* **THE DATA**:
"""

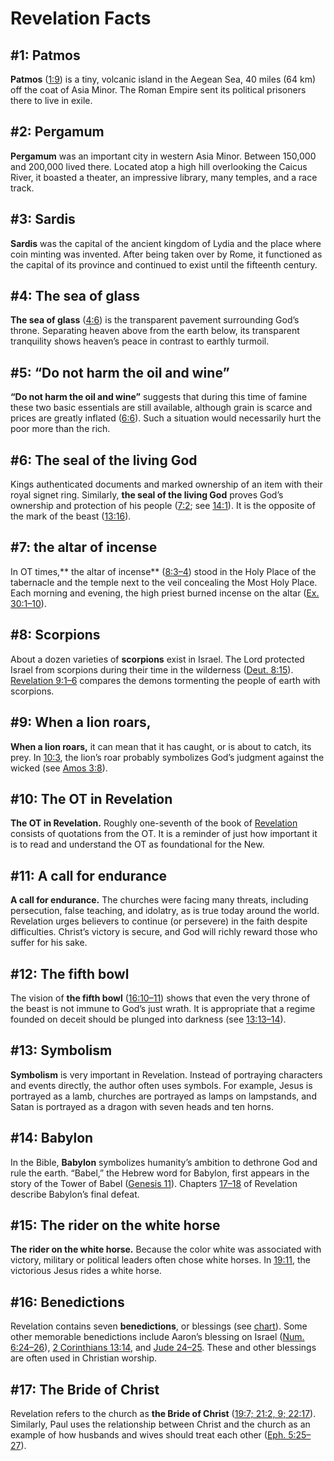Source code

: # Revelation Facts

## #1: Patmos
**Patmos** ([1:9](https://www.esv.org/Revelation+1%3A9/)) is a tiny, volcanic island in the Aegean Sea, 40 miles (64 km) off the coat of Asia Minor. The Roman Empire sent its political prisoners there to live in exile.


## #2: Pergamum
**Pergamum** was an important city in western Asia Minor. Between 150,000 and 200,000 lived there. Located atop a high hill overlooking the Caicus River, it boasted a theater, an impressive library, many temples, and a race track.


## #3: Sardis
**Sardis** was the capital of the ancient kingdom of Lydia and the place where coin minting was invented. After being taken over by Rome, it functioned as the capital of its province and continued to exist until the fifteenth century.


## #4: The sea of glass
**The sea of glass** ([4:6](https://www.esv.org/Revelation+4%3A6/)) is the transparent pavement surrounding God’s throne. Separating heaven above from the earth below, its transparent tranquility shows heaven’s peace in contrast to earthly turmoil.


## #5: “Do not harm the oil and wine”
**“Do not harm the oil and wine”** suggests that during this time of famine these two basic essentials are still available, although grain is scarce and prices are greatly inflated ([6:6](https://www.esv.org/Revelation+6%3A6/)). Such a situation would necessarily hurt the poor more than the rich. 


## #6: The seal of the living God
Kings authenticated documents and marked ownership of an item with their royal signet ring. Similarly, **the seal of the living God** proves God’s ownership and protection of his people ([7:2](https://www.esv.org/Revelation+7%3A2/); see [14:1](https://www.esv.org/Revelation+14%3A1/)). It is the opposite of the mark of the beast ([13:16](https://www.esv.org/Revelation+13%3A16/)).


## #7:  the altar of incense
In OT times,** the altar of incense** ([8:3–4](https://www.esv.org/Revelation+8%3A3%E2%80%934/)) stood in the Holy Place of the tabernacle and the temple next to the veil concealing the Most Holy Place. Each morning and evening, the high priest burned incense on the altar ([Ex. 30:1–10](https://www.esv.org/Exodus+30%3A1%E2%80%9310/)).


## #8: Scorpions
About a dozen varieties of **scorpions** exist in Israel. The Lord protected Israel from scorpions during their time in the wilderness ([Deut. 8:15](https://www.esv.org/Deuteronomy+8%3A15/)). [Revelation 9:1–6](https://www.esv.org/Revelation+9%3A1%E2%80%936/) compares the demons tormenting the people of earth with scorpions.


## #9: When a lion roars,
**When a lion roars,** it can mean that it has caught, or is about to catch, its prey. In [10:3](https://www.esv.org/Revelation+10%3A3/), the lion’s roar probably symbolizes God’s judgment against the wicked (see [Amos 3:8](https://www.esv.org/Amos+3%3A8/)).


## #10: The OT in Revelation
**The OT in Revelation.** Roughly one-seventh of the book of [Revelation](https://www.esv.org/Revelation+1%3A1%E2%80%9322%3A21/) consists of quotations from the OT. It is a reminder of just how important it is to read and understand the OT as foundational for the New.


## #11: A call for endurance
**A call for endurance.** The churches were facing many threats, including persecution, false teaching, and idolatry, as is true today around the world. Revelation urges believers to continue (or persevere) in the faith despite difficulties. Christ’s victory is secure, and God will richly reward those who suffer for his sake.


## #12: The fifth bowl
The vision of **the fifth bowl** ([16:10–11](https://www.esv.org/Revelation+16%3A10%E2%80%9311/)) shows that even the very throne of the beast is not immune to God’s just wrath. It is appropriate that a regime founded on deceit should be plunged into darkness (see [13:13–14](https://www.esv.org/Revelation+13%3A13%E2%80%9314/)).


## #13: Symbolism
**Symbolism** is very important in Revelation. Instead of portraying characters and events directly, the author often uses symbols. For example, Jesus is portrayed as a lamb, churches are portrayed as lamps on lampstands, and Satan is portrayed as a dragon with seven heads and ten horns.


## #14: Babylon
In the Bible, **Babylon** symbolizes humanity’s ambition to dethrone God and rule the earth. “Babel,” the Hebrew word for Babylon, first appears in the story of the Tower of Babel ([Genesis 11](https://www.esv.org/Genesis+11%3A1%E2%80%9332/)). Chapters [17–18](https://www.esv.org/Revelation+17%3A1%E2%80%9318%3A24/) of Revelation describe Babylon’s final defeat.


## #15: The rider on the white horse
**The rider on the white horse.** Because the color white was associated with victory, military or political leaders often chose white horses. In [19:11](https://www.esv.org/Revelation+19%3A11/), the victorious Jesus rides a white horse.


## #16: Benedictions
Revelation contains seven **benedictions**, or blessings (see [chart](https://www.esv.org/resources/esv-global-study-biblehttps://www.esv.org/chart_66_08/)). Some other memorable benedictions include Aaron’s blessing on Israel ([Num. 6:24–26](https://www.esv.org/Numbers+6%3A24%E2%80%9326/)), [2 Corinthians 13:14](https://www.esv.org/2+Corinthians+13%3A14/), and [Jude 24–25](https://www.esv.org/Jude+24%E2%80%9325/). These and other blessings are often used in Christian worship.


## #17: The Bride of Christ
Revelation refers to the church as **the Bride of Christ** ([19:7; 21:2, 9; 22:17](https://www.esv.org/Revelation+19%3A7%2C+21%3A2%2C+21%3A9%2C+22%3A17/)). Similarly, Paul uses the relationship between Christ and the church as an example of how husbands and wives should treat each other ([Eph. 5:25–27](https://www.esv.org/Ephesians+5%3A25%E2%80%9327/)).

"""

* **ACTIVITY**:
If a line of the records includes the string "Symbolism", copy it out.

* **RESULT**:
## #13: Symbolism
**Symbolism** is very important in Revelation. Instead of portraying characters and events directly, the author often uses symbols. For example, Jesus is portrayed as a lamb, churches are portrayed as lamps on lampstands, and Satan is portrayed as a dragon with seven heads and ten horns.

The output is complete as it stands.